Katliam listesinde bulunan herkesin ölümü hak ettiğine emindim. Hastanede, suç işlemiş olmasına rağmen deli rolü keserek, ağır cezalardan kurtulanlar vardı, onlar ilk sırayı alıyordu. Onları tespit etmem ise çok kolay olmuştu, akıl sağlığımın yerinde olmadığını sanmaları için rol kesmiştim. Herkesin ağzından laf almak böyle çok kolaydı. Gerçekten akli dengesi yerinde olmayanlar zaten genelde konuya adapte dahi olamıyorlardı. İlaçlar yüzünden iç dünyalarıyla öylesine baş başa kalıyorlardı ki, işin sonunda gerçek dünyadan sıyrılmış oluyorlardı. İşte bunu yapmayanlar rol kesenlerdi. Başkalarının hayatlarını mahvedip burada keyif çatanlardı. Gerçekten akıl sağlığınız yerindeyse burası cennet olabiliyordu. Tabii benim gibi dışarıda amacı olmayanlar için...Evet, hala akli dengemin yerinde olduğunu savunuyorum.

İkinci sıradakiler hasta bakıcılar, hemşireler ve güvenliklerdi. Akli dengesi gerçekten yerinde olmayanlara nasıl davrandıklarını gözlerimle gördüm. Hırpaladılar, dalga geçtiler, aç bıraktılar ve daha nice kötü şey yaptılar. Gerçekten fark edemeyecek kadar kötü durumda olanlara hiç iyi davranmadılar. Daha doğrusu sesleri çıkmayanlara...

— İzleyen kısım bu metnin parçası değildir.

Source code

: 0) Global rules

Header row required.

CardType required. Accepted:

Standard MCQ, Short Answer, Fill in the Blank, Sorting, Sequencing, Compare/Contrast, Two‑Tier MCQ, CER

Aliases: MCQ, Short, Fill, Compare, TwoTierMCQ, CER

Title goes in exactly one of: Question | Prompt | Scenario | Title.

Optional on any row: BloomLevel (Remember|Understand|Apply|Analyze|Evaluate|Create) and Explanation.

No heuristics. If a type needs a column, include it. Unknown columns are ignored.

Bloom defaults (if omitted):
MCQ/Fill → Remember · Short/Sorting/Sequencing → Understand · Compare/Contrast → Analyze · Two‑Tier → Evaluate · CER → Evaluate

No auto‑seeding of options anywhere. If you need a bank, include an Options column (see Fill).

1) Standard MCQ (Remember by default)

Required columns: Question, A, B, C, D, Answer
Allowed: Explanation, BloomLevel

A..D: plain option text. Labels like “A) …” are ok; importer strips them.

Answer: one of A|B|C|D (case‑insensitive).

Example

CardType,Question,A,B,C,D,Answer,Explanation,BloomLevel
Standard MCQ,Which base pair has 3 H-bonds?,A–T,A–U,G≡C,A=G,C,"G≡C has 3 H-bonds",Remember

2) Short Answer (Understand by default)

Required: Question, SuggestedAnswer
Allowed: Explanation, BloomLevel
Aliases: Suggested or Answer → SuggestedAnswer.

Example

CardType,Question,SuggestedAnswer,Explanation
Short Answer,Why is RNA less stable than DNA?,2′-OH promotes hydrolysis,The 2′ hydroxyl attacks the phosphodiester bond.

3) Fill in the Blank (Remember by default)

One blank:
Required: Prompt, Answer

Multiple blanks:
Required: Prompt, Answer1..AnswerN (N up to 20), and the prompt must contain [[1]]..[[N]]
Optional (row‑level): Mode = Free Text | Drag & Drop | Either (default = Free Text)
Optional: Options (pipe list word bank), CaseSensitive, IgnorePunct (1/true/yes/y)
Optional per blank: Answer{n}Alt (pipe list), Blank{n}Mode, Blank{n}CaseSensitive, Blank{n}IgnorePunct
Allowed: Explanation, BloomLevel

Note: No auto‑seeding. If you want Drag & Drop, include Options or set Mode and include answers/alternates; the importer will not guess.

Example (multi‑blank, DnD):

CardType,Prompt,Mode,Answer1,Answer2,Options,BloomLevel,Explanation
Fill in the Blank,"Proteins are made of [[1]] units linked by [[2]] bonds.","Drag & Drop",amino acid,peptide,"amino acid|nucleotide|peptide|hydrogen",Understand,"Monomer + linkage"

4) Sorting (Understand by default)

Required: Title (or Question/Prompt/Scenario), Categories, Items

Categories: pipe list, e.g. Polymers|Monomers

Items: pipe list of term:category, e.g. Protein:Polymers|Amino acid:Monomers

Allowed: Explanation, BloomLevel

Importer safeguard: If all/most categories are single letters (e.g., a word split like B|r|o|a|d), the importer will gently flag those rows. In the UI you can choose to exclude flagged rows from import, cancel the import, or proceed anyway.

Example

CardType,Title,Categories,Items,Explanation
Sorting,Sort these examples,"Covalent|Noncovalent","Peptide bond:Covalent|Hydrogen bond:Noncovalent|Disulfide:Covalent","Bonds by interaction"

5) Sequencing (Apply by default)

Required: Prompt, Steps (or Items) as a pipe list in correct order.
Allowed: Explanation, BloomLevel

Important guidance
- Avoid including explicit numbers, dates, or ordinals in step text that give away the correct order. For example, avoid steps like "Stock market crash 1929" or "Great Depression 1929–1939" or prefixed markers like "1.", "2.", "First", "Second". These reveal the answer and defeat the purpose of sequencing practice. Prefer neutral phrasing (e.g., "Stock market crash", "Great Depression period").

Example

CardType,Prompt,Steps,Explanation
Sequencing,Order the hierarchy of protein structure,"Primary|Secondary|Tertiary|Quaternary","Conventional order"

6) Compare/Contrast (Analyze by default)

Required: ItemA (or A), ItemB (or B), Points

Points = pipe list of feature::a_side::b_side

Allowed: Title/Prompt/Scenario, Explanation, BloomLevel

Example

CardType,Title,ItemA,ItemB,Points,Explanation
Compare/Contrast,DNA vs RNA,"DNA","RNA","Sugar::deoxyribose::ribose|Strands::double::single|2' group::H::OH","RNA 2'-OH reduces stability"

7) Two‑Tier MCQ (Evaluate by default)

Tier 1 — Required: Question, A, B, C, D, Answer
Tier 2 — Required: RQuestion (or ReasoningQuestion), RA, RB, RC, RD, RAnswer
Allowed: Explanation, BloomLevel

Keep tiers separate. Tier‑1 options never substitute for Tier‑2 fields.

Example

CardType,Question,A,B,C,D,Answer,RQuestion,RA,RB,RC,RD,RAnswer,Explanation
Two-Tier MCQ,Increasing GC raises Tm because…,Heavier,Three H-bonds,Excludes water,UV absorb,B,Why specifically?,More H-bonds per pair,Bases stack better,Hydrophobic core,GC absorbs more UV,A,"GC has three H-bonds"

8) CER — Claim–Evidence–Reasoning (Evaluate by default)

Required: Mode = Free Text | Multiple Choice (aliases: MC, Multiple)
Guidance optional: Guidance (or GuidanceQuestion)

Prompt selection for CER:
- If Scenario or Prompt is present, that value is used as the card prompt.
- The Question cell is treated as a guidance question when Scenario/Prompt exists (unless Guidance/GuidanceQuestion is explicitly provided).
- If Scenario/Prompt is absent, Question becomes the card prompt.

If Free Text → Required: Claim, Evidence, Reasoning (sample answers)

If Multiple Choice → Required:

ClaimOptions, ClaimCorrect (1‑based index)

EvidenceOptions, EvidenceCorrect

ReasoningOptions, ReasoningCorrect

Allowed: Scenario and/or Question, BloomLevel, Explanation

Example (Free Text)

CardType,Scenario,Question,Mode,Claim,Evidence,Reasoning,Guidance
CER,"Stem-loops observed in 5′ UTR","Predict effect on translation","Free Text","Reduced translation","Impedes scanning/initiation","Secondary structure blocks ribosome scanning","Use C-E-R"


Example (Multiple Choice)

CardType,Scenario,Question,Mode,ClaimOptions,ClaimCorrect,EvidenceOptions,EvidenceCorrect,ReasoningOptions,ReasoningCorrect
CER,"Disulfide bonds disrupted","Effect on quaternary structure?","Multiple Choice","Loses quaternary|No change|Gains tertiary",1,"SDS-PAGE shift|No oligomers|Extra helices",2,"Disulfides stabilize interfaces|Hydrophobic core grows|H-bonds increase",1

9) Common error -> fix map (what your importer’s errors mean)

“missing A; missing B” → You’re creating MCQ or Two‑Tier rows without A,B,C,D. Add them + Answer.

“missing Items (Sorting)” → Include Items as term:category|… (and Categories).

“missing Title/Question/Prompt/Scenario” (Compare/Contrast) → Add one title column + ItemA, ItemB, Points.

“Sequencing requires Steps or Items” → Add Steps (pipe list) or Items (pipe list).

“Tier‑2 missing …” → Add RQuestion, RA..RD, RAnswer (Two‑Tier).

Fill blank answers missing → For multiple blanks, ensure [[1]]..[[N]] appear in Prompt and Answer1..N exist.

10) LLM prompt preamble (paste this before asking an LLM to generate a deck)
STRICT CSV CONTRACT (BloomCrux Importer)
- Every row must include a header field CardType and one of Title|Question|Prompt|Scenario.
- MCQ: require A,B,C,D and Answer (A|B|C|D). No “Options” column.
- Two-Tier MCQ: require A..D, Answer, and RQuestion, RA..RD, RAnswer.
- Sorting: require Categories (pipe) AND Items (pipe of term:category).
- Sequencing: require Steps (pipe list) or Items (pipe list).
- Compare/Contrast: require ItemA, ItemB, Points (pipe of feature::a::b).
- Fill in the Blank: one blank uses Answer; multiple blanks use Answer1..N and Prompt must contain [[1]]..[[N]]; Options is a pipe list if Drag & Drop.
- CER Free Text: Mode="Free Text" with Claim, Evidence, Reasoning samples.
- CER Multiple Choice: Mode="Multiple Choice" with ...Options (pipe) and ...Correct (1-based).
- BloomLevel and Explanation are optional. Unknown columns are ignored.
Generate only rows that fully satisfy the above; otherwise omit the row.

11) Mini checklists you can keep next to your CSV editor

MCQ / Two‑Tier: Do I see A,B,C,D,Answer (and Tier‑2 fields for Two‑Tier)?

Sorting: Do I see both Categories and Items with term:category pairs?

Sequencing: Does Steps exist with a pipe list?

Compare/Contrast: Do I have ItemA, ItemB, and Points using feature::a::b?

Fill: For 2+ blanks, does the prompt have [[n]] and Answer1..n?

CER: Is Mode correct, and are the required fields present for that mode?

İki yıl önce bir kadını ilaç içmek istemediği için saçlarından sürükleyen bir hemşire vardı. İlaçlarını yere attı ve kadını oraya doğru itti. Kadına ellerini kullanmadan ilaçları içmezse aç bırakacağını söyledi. Kadın bunu yapmaya çalışırken bir anda kendimi içeride bulduğumu hatırlıyorum. O kadar çok sinirlenmiştim ki gözüm hiçbir şey görmedi. Hemşireyi hastanelik edene dek dövmüştüm. Kendime geldiğimde beyaz önlüğe sarılmış, sersem bir şekilde odadaydım. Haftalarca odadan çıkmama izin vermediler. Bahçeye çıkıp hava alamadım, duş alırken güvenlik kapının dışında bekledi ve kimseyle iletişim kurmamam için biri sürekli yanımdaydı. İşin sonunda zıvanadan çıkmıştım. Bu yaptıkları beni daha çok dağıttı ve o kadar içime kapandım ki kendimi öfke dolu bir bomba gibi hissettim. Sakinleştirici almadığım anlar içimdeki öfkeyle savaşmak çok zor bir hal aldı. Önüme gelen herkese saldırıyordum, herkes benden kaçıyordu. Doktor bu durumu deliliğin üst mertebesi olarak adlandırdı ve beni camlı odaya, koyu sarı formaların içine koydu. Bu zamana dek hep oradaydım. Ta ki camın diğer tarafındaki güvenliği öldürene dek. Üzerimdeki deli yaftasına güvenerek her seferinde beni taciz etmeye kalkan iğrenç varlığı öldürene dek. Onun canını alırken tek saniye düşünmedim. Ellerimde nefes vermesi benim için bir savaşın ilk aşamasıydı.

Şimdi aşağıda, benim yerime camlı odanın içinde, yatakta yatıyordu. Üzerine çarşaf örtülüydü ve ilaç saatine kadar kimse onun yanına gitmeyecekti. İlaç saatinden önce, en erken ihtimalle biri fark etmeden önce bu işi bitirmeliydim.